What you need to do:
In the copy, include every entry exactly but none of the pictures.

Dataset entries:
-- Opening Marker --
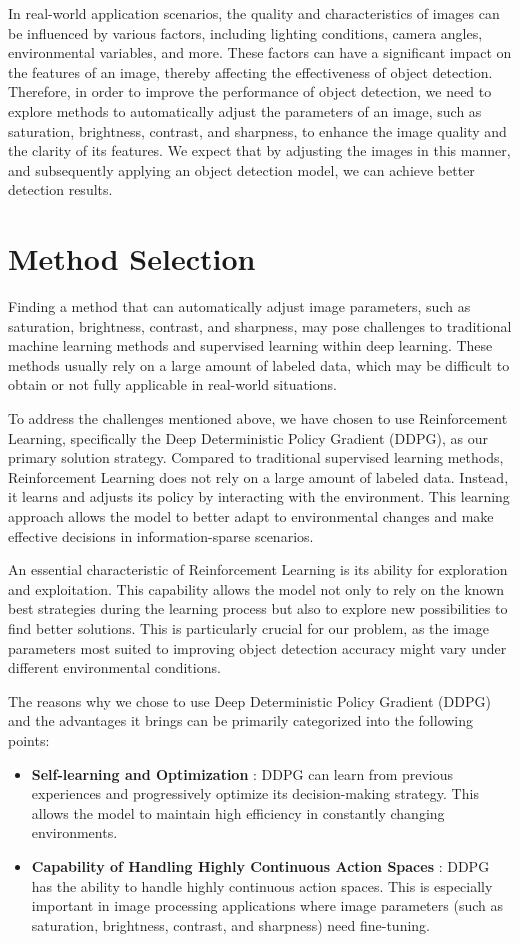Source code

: \documentclass{PHlab-thesis}
\begin{document}
In real-world application scenarios, the quality and characteristics of images can be influenced by various factors, including lighting conditions, camera angles, environmental variables, and more. These factors can have a significant impact on the features of an image, thereby affecting the effectiveness of object detection. Therefore, in order to improve the performance of object detection, we need to explore methods to automatically adjust the parameters of an image, such as saturation, brightness, contrast, and sharpness, to enhance the image quality and the clarity of its features. We expect that by adjusting the images in this manner, and subsequently applying an object detection model, we can achieve better detection results.

\section{Method Selection}
Finding a method that can automatically adjust image parameters, such as saturation, brightness, contrast, and sharpness, may pose challenges to traditional machine learning methods and supervised learning within deep learning. These methods usually rely on a large amount of labeled data, which may be difficult to obtain or not fully applicable in real-world situations.

To address the challenges mentioned above, we have chosen to use Reinforcement Learning, specifically the Deep Deterministic Policy Gradient (DDPG), as our primary solution strategy. Compared to traditional supervised learning methods, Reinforcement Learning does not rely on a large amount of labeled data. Instead, it learns and adjusts its policy by interacting with the environment. This learning approach allows the model to better adapt to environmental changes and make effective decisions in information-sparse scenarios.

An essential characteristic of Reinforcement Learning is its ability for exploration and exploitation. This capability allows the model not only to rely on the known best strategies during the learning process but also to explore new possibilities to find better solutions. This is particularly crucial for our problem, as the image parameters most suited to improving object detection accuracy might vary under different environmental conditions.

The reasons why we chose to use Deep Deterministic Policy Gradient (DDPG) and the advantages it brings can be primarily categorized into the following points:
\begin{itemize}
    \item \textbf{Self-learning and Optimization} : DDPG can learn from previous experiences and progressively optimize its decision-making strategy. This allows the model to maintain high efficiency in constantly changing environments.
    \item \textbf{Capability of Handling Highly Continuous Action Spaces} : DDPG has the ability to handle highly continuous action spaces. This is especially important in image processing applications where image parameters (such as saturation, brightness, contrast, and sharpness) need fine-tuning.
\end{itemize}
\end{document}
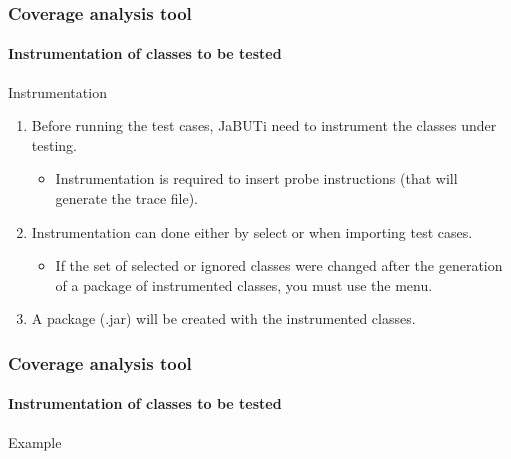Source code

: \begin{frame}[parent={cmap:coverage-analysis-tool},hasnext=true,hasprev=true]
\frametitle{Coverage analysis tool}
\framesubtitle{Instrumentation of classes to be tested}
\label{concept:jabuti-instrumentation}

\begin{block:procedure}{Instrumentation}
\begin{enumerate}
	\item Before running the test cases, JaBUTi need to instrument the classes
	under testing.
	\begin{itemize}
		\item Instrumentation is required to insert probe instructions (that
		will generate the trace file).
	\end{itemize}

	\item Instrumentation can done either by select  or when importing test cases.
	\begin{itemize}
		\item If the set of selected or ignored classes were changed after the
		generation of a package of instrumented classes, you must use the
		 menu.
	\end{itemize}

	\item A package (.jar) will be created with the instrumented classes.
\end{enumerate}
\end{block:procedure}
\end{frame}


\begin{frame}
\frametitle{Coverage analysis tool}
\framesubtitle{Instrumentation of classes to be tested}

\begin{block}{Example}
\end{block}
\end{frame}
-- Closing Marker --
Answer to this problem:
Source code

: \documentclass{PHlab-thesis}
\begin{document}
In real-world application scenarios, the quality and characteristics of images can be influenced by various factors, including lighting conditions, camera angles, environmental variables, and more. These factors can have a significant impact on the features of an image, thereby affecting the effectiveness of object detection. Therefore, in order to improve the performance of object detection, we need to explore methods to automatically adjust the parameters of an image, such as saturation, brightness, contrast, and sharpness, to enhance the image quality and the clarity of its features. We expect that by adjusting the images in this manner, and subsequently applying an object detection model, we can achieve better detection results.

\section{Method Selection}
Finding a method that can automatically adjust image parameters, such as saturation, brightness, contrast, and sharpness, may pose challenges to traditional machine learning methods and supervised learning within deep learning. These methods usually rely on a large amount of labeled data, which may be difficult to obtain or not fully applicable in real-world situations.

To address the challenges mentioned above, we have chosen to use Reinforcement Learning, specifically the Deep Deterministic Policy Gradient (DDPG), as our primary solution strategy. Compared to traditional supervised learning methods, Reinforcement Learning does not rely on a large amount of labeled data. Instead, it learns and adjusts its policy by interacting with the environment. This learning approach allows the model to better adapt to environmental changes and make effective decisions in information-sparse scenarios.

An essential characteristic of Reinforcement Learning is its ability for exploration and exploitation. This capability allows the model not only to rely on the known best strategies during the learning process but also to explore new possibilities to find better solutions. This is particularly crucial for our problem, as the image parameters most suited to improving object detection accuracy might vary under different environmental conditions.

The reasons why we chose to use Deep Deterministic Policy Gradient (DDPG) and the advantages it brings can be primarily categorized into the following points:
\begin{itemize}
    \item \textbf{Self-learning and Optimization} : DDPG can learn from previous experiences and progressively optimize its decision-making strategy. This allows the model to maintain high efficiency in constantly changing environments.
    \item \textbf{Capability of Handling Highly Continuous Action Spaces} : DDPG has the ability to handle highly continuous action spaces. This is especially important in image processing applications where image parameters (such as saturation, brightness, contrast, and sharpness) need fine-tuning.
\end{itemize}
\end{document}
Source code

: \begin{frame}[parent={cmap:coverage-analysis-tool},hasnext=true,hasprev=true]
\frametitle{Coverage analysis tool}
\framesubtitle{Instrumentation of classes to be tested}
\label{concept:jabuti-instrumentation}

\begin{block:procedure}{Instrumentation}
\begin{enumerate}
	\item Before running the test cases, JaBUTi need to instrument the classes
	under testing.
	\begin{itemize}
		\item Instrumentation is required to insert probe instructions (that
		will generate the trace file).
	\end{itemize}

	\item Instrumentation can done either by select  or when importing test cases.
	\begin{itemize}
		\item If the set of selected or ignored classes were changed after the
		generation of a package of instrumented classes, you must use the
		 menu.
	\end{itemize}

	\item A package (.jar) will be created with the instrumented classes.
\end{enumerate}
\end{block:procedure}
\end{frame}


\begin{frame}
\frametitle{Coverage analysis tool}
\framesubtitle{Instrumentation of classes to be tested}

\begin{block}{Example}
\end{block}
\end{frame}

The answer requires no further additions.